Au train où vont les annonces d’investissements, le déficit va revenir au quai d’embarquement avant même que le chef de gare n’ait eu le temps de siffler le départ. Il doit bien y en avoir pour au moins dix milliards de dollars, qui coûteront un autre dix milliards de plus par année à entretenir une fois la chose complétée.
C’est un risque, et c’est le prix à payer pour être audacieux, nous dit le gouvernement. «Le temps est venu d’être audacieux à nouveau», a confirmé Guy Chevrette, un politicien qui rappelle la belle époque d’Adélard Godbout.
Bientôt, ils seront des dizaines de politiciens à poser pour la postérité, pelle chromée à la main.
Tous ces projets constituent en quelque sorte l’art rupetre de l’an 3000. On imagine déjà les archéologues en 3098 devant les restes du Stade olympique. «Le dôme blanc illustre parfaitement le crâne du chef de la tribu.»
En fait, les politiciens utilisent ces «nouveaux équipements» pour laisser leurs traces et marquer bêtement leur territoire, comme les chats qui pissent aux quatre coins de ma cour arrière.
Alors, quand un journaliste ose émettre une critique, un doute, ou poser une question qui le tarabuste, il envahit le domaine «marqué» du ministre.
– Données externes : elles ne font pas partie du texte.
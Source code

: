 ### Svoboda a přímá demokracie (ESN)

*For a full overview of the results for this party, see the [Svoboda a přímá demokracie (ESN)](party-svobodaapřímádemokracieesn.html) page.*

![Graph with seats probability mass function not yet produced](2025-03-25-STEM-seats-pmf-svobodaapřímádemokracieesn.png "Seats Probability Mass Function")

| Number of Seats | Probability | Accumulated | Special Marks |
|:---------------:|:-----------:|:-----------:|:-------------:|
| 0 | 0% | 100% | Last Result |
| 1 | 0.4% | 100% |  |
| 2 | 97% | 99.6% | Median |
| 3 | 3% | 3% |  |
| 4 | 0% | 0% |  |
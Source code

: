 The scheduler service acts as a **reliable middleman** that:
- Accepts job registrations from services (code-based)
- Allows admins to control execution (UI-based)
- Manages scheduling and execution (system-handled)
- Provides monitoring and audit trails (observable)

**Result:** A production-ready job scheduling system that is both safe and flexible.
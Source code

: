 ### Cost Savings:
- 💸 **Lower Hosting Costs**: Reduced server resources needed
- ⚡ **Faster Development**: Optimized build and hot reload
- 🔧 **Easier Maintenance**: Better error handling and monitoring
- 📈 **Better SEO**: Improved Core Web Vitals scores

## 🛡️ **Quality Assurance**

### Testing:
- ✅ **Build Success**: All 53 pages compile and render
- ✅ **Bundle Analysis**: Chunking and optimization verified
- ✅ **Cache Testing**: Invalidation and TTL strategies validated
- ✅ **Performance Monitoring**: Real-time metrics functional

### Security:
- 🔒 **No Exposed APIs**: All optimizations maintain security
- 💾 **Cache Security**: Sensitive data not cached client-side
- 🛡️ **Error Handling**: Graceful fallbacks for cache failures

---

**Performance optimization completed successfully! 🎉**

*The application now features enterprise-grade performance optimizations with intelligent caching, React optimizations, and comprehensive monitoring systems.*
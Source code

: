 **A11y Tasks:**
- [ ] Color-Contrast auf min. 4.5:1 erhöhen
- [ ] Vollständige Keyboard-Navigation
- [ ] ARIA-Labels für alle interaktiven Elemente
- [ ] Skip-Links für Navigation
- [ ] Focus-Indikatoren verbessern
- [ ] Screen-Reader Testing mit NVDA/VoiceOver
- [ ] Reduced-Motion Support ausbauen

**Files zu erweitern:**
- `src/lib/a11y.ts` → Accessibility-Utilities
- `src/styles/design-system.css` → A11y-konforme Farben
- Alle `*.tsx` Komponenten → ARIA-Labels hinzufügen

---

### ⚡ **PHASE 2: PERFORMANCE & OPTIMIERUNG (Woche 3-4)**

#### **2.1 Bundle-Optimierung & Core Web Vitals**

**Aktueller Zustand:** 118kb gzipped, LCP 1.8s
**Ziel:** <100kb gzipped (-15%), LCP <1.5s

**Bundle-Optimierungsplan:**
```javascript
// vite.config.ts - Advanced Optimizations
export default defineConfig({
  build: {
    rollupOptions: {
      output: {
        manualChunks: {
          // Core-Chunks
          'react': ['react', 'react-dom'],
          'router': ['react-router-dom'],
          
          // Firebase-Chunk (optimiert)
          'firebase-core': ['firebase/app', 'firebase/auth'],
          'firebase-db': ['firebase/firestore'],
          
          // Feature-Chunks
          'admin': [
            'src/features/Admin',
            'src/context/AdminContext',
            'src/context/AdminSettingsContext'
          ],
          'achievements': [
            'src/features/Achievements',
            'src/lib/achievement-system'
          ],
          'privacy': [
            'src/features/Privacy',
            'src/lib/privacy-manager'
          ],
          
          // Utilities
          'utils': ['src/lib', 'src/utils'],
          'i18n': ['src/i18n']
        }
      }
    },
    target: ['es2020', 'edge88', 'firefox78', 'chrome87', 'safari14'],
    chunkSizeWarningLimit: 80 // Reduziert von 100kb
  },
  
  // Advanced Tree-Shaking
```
Avant, le ministre accusait ces journalistes malotrus d’être manipulés par les communisses; aujourd’hui, il dit qu’ils sont manipulés par des «groupes d’intérêts». Autre temps, autres accusations.
C’est ainsi qu’a été accueillie notre remarque concernant le passage de la voie ferrée près du futur CHUM, il y a trois semaines alors que nous étions les premiers à évoquer ce danger. Comme si les citoyens étaient incapables d’indépendance d’esprit…
Non, nous n’avons pas été manipulés! Les groupes d’intérêts, on ne les connaît pas. Nous avons seulement fait notre boulot critique, de plus en plus essentiel dans une société qui carbure au consensus, où tous ceux qui n’ont pas été invités à faire partie de la gargantuesque table de concertation sont condamnés à se prosterner au pied du CHUM Marois. Comme les Égyptiens devant Khéops, lors de l’open house de la pyramide de Gizeh.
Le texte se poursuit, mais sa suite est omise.